* _Problem to solve_: For this exercise, restate the data below with no change at all.

* _Data to examine_:
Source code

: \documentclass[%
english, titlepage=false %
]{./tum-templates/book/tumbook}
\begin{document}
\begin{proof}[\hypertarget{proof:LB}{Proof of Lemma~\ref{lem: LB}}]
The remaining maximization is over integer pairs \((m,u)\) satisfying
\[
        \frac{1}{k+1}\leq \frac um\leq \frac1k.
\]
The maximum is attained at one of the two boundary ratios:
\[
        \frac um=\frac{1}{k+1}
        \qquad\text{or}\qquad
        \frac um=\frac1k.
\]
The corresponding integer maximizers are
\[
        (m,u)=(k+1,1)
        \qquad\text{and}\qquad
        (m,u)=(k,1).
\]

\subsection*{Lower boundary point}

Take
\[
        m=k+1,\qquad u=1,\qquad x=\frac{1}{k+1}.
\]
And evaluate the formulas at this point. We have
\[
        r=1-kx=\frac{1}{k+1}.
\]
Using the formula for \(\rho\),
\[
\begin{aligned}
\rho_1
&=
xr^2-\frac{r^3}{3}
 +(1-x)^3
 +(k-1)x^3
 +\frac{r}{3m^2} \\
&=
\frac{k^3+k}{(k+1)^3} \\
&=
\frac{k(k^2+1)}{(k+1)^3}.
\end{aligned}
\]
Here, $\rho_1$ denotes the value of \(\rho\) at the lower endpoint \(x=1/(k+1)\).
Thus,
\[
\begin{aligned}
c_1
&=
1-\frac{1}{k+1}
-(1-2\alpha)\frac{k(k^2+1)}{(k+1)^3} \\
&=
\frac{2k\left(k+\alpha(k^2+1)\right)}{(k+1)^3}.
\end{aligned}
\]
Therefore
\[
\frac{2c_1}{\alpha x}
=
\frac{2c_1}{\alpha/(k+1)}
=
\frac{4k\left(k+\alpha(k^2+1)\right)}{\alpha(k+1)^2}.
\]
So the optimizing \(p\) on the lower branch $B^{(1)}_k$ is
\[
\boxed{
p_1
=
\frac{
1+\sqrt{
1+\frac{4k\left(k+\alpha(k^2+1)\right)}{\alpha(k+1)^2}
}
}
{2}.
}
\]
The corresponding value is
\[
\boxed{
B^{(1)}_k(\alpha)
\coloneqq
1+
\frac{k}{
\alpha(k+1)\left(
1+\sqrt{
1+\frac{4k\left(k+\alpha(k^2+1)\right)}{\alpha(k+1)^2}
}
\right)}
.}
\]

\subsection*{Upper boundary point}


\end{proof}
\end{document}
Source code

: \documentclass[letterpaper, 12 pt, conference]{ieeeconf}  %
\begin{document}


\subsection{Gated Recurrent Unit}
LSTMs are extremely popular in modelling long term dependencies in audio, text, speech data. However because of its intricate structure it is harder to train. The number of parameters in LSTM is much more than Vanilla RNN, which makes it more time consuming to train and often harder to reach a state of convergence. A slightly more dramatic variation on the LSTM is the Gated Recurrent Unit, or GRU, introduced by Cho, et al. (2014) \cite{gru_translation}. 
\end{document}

* _Answer to this exercise_:
Source code

: \documentclass[%
english, titlepage=false %
]{./tum-templates/book/tumbook}
\begin{document}
\begin{proof}[\hypertarget{proof:LB}{Proof of Lemma~\ref{lem: LB}}]
The remaining maximization is over integer pairs \((m,u)\) satisfying
\[
        \frac{1}{k+1}\leq \frac um\leq \frac1k.
\]
The maximum is attained at one of the two boundary ratios:
\[
        \frac um=\frac{1}{k+1}
        \qquad\text{or}\qquad
        \frac um=\frac1k.
\]
The corresponding integer maximizers are
\[
        (m,u)=(k+1,1)
        \qquad\text{and}\qquad
        (m,u)=(k,1).
\]

\subsection*{Lower boundary point}

Take
\[
        m=k+1,\qquad u=1,\qquad x=\frac{1}{k+1}.
\]
And evaluate the formulas at this point. We have
\[
        r=1-kx=\frac{1}{k+1}.
\]
Using the formula for \(\rho\),
\[
\begin{aligned}
\rho_1
&=
xr^2-\frac{r^3}{3}
 +(1-x)^3
 +(k-1)x^3
 +\frac{r}{3m^2} \\
&=
\frac{k^3+k}{(k+1)^3} \\
&=
\frac{k(k^2+1)}{(k+1)^3}.
\end{aligned}
\]
Here, $\rho_1$ denotes the value of \(\rho\) at the lower endpoint \(x=1/(k+1)\).
Thus,
\[
\begin{aligned}
c_1
&=
1-\frac{1}{k+1}
-(1-2\alpha)\frac{k(k^2+1)}{(k+1)^3} \\
&=
\frac{2k\left(k+\alpha(k^2+1)\right)}{(k+1)^3}.
\end{aligned}
\]
Therefore
\[
\frac{2c_1}{\alpha x}
=
\frac{2c_1}{\alpha/(k+1)}
=
\frac{4k\left(k+\alpha(k^2+1)\right)}{\alpha(k+1)^2}.
\]
So the optimizing \(p\) on the lower branch $B^{(1)}_k$ is
\[
\boxed{
p_1
=
\frac{
1+\sqrt{
1+\frac{4k\left(k+\alpha(k^2+1)\right)}{\alpha(k+1)^2}
}
}
{2}.
}
\]
The corresponding value is
\[
\boxed{
B^{(1)}_k(\alpha)
\coloneqq
1+
\frac{k}{
\alpha(k+1)\left(
1+\sqrt{
1+\frac{4k\left(k+\alpha(k^2+1)\right)}{\alpha(k+1)^2}
}
\right)}
.}
\]

\subsection*{Upper boundary point}


\end{proof}
\end{document}
Source code

: \documentclass[letterpaper, 12 pt, conference]{ieeeconf}  %
\begin{document}


\subsection{Gated Recurrent Unit}
LSTMs are extremely popular in modelling long term dependencies in audio, text, speech data. However because of its intricate structure it is harder to train. The number of parameters in LSTM is much more than Vanilla RNN, which makes it more time consuming to train and often harder to reach a state of convergence. A slightly more dramatic variation on the LSTM is the Gated Recurrent Unit, or GRU, introduced by Cho, et al. (2014) \cite{gru_translation}. 
\end{document}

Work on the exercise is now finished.